*** Provided records ***
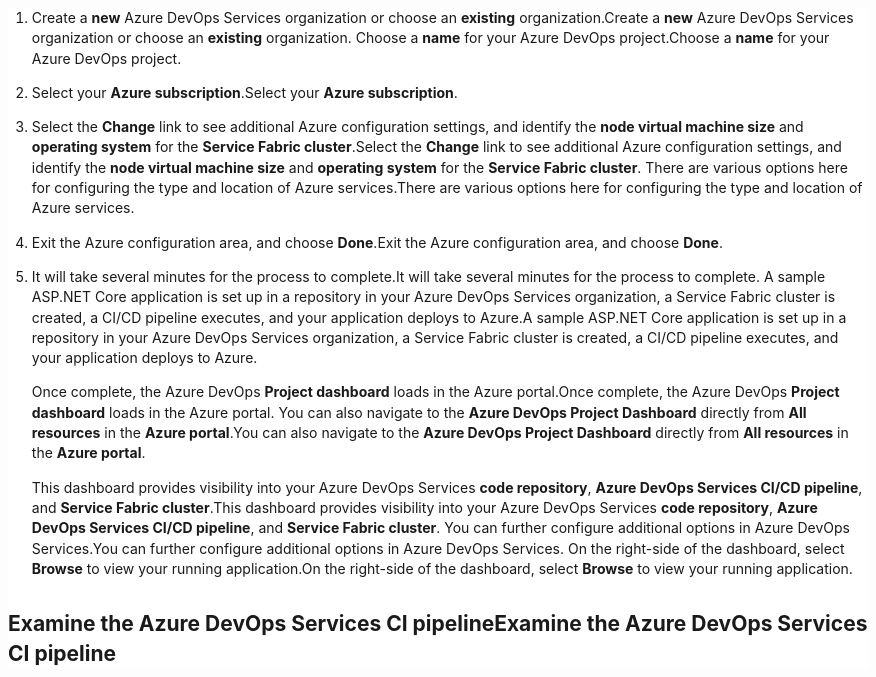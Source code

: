 1. <span data-ttu-id="abaa2-129">Create a **new** Azure DevOps Services organization or choose an **existing** organization.</span><span class="sxs-lookup"><span data-stu-id="abaa2-129">Create a **new** Azure DevOps Services organization or choose an **existing** organization.</span></span>  <span data-ttu-id="abaa2-130">Choose a **name** for your Azure DevOps project.</span><span class="sxs-lookup"><span data-stu-id="abaa2-130">Choose a **name** for your Azure DevOps project.</span></span>  

1. <span data-ttu-id="abaa2-131">Select your **Azure subscription**.</span><span class="sxs-lookup"><span data-stu-id="abaa2-131">Select your **Azure subscription**.</span></span>

1. <span data-ttu-id="abaa2-132">Select the **Change** link to see additional Azure configuration settings, and identify the **node virtual machine size** and **operating system** for the **Service Fabric cluster**.</span><span class="sxs-lookup"><span data-stu-id="abaa2-132">Select the **Change** link to see additional Azure configuration settings, and identify the **node virtual machine size** and **operating system** for the **Service Fabric cluster**.</span></span>  <span data-ttu-id="abaa2-133">There are various options here for configuring the type and location of Azure services.</span><span class="sxs-lookup"><span data-stu-id="abaa2-133">There are various options here for configuring the type and location of Azure services.</span></span>
 
1. <span data-ttu-id="abaa2-134">Exit the Azure configuration area, and choose **Done**.</span><span class="sxs-lookup"><span data-stu-id="abaa2-134">Exit the Azure configuration area, and choose **Done**.</span></span>

1. <span data-ttu-id="abaa2-135">It will take several minutes for the process to complete.</span><span class="sxs-lookup"><span data-stu-id="abaa2-135">It will take several minutes for the process to complete.</span></span>  <span data-ttu-id="abaa2-136">A sample ASP.NET Core application is set up in a repository in your Azure DevOps Services organization, a Service Fabric cluster is created, a CI/CD pipeline executes, and your application deploys to Azure.</span><span class="sxs-lookup"><span data-stu-id="abaa2-136">A sample ASP.NET Core application is set up in a repository in your Azure DevOps Services organization, a Service Fabric cluster is created, a CI/CD pipeline executes, and your application deploys to Azure.</span></span>  

    <span data-ttu-id="abaa2-137">Once complete, the Azure DevOps **Project dashboard** loads in the Azure portal.</span><span class="sxs-lookup"><span data-stu-id="abaa2-137">Once complete, the Azure DevOps **Project dashboard** loads in the Azure portal.</span></span>  <span data-ttu-id="abaa2-138">You can also navigate to the **Azure DevOps Project Dashboard** directly from **All resources** in the **Azure portal**.</span><span class="sxs-lookup"><span data-stu-id="abaa2-138">You can also navigate to the **Azure DevOps Project Dashboard** directly from **All resources** in the **Azure portal**.</span></span>  

    <span data-ttu-id="abaa2-139">This dashboard provides visibility into your Azure DevOps Services **code repository**, **Azure DevOps Services CI/CD pipeline**, and **Service Fabric cluster**.</span><span class="sxs-lookup"><span data-stu-id="abaa2-139">This dashboard provides visibility into your Azure DevOps Services **code repository**, **Azure DevOps Services CI/CD pipeline**, and **Service Fabric cluster**.</span></span>  <span data-ttu-id="abaa2-140">You can further configure additional options in Azure DevOps Services.</span><span class="sxs-lookup"><span data-stu-id="abaa2-140">You can further configure additional options in Azure DevOps Services.</span></span>  <span data-ttu-id="abaa2-141">On the right-side of the dashboard, select **Browse** to view your running application.</span><span class="sxs-lookup"><span data-stu-id="abaa2-141">On the right-side of the dashboard, select **Browse** to view your running application.</span></span>

## <a name="examine-the-azure-devops-services-ci-pipeline"></a><span data-ttu-id="abaa2-142">Examine the Azure DevOps Services CI pipeline</span><span class="sxs-lookup"><span data-stu-id="abaa2-142">Examine the Azure DevOps Services CI pipeline</span></span>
*** End of Provided records ***
■ **Exercise description**
Locate the word "configuration" in the data above. Copy every line carrying it.

■ **Written solution**
1. <span data-ttu-id="abaa2-132">Select the **Change** link to see additional Azure configuration settings, and identify the **node virtual machine size** and **operating system** for the **Service Fabric cluster**.</span><span class="sxs-lookup"><span data-stu-id="abaa2-132">Select the **Change** link to see additional Azure configuration settings, and identify the **node virtual machine size** and **operating system** for the **Service Fabric cluster**.</span></span>  <span data-ttu-id="abaa2-133">There are various options here for configuring the type and location of Azure services.</span><span class="sxs-lookup"><span data-stu-id="abaa2-133">There are various options here for configuring the type and location of Azure services.</span></span>
1. <span data-ttu-id="abaa2-134">Exit the Azure configuration area, and choose **Done**.</span><span class="sxs-lookup"><span data-stu-id="abaa2-134">Exit the Azure configuration area, and choose **Done**.</span></span>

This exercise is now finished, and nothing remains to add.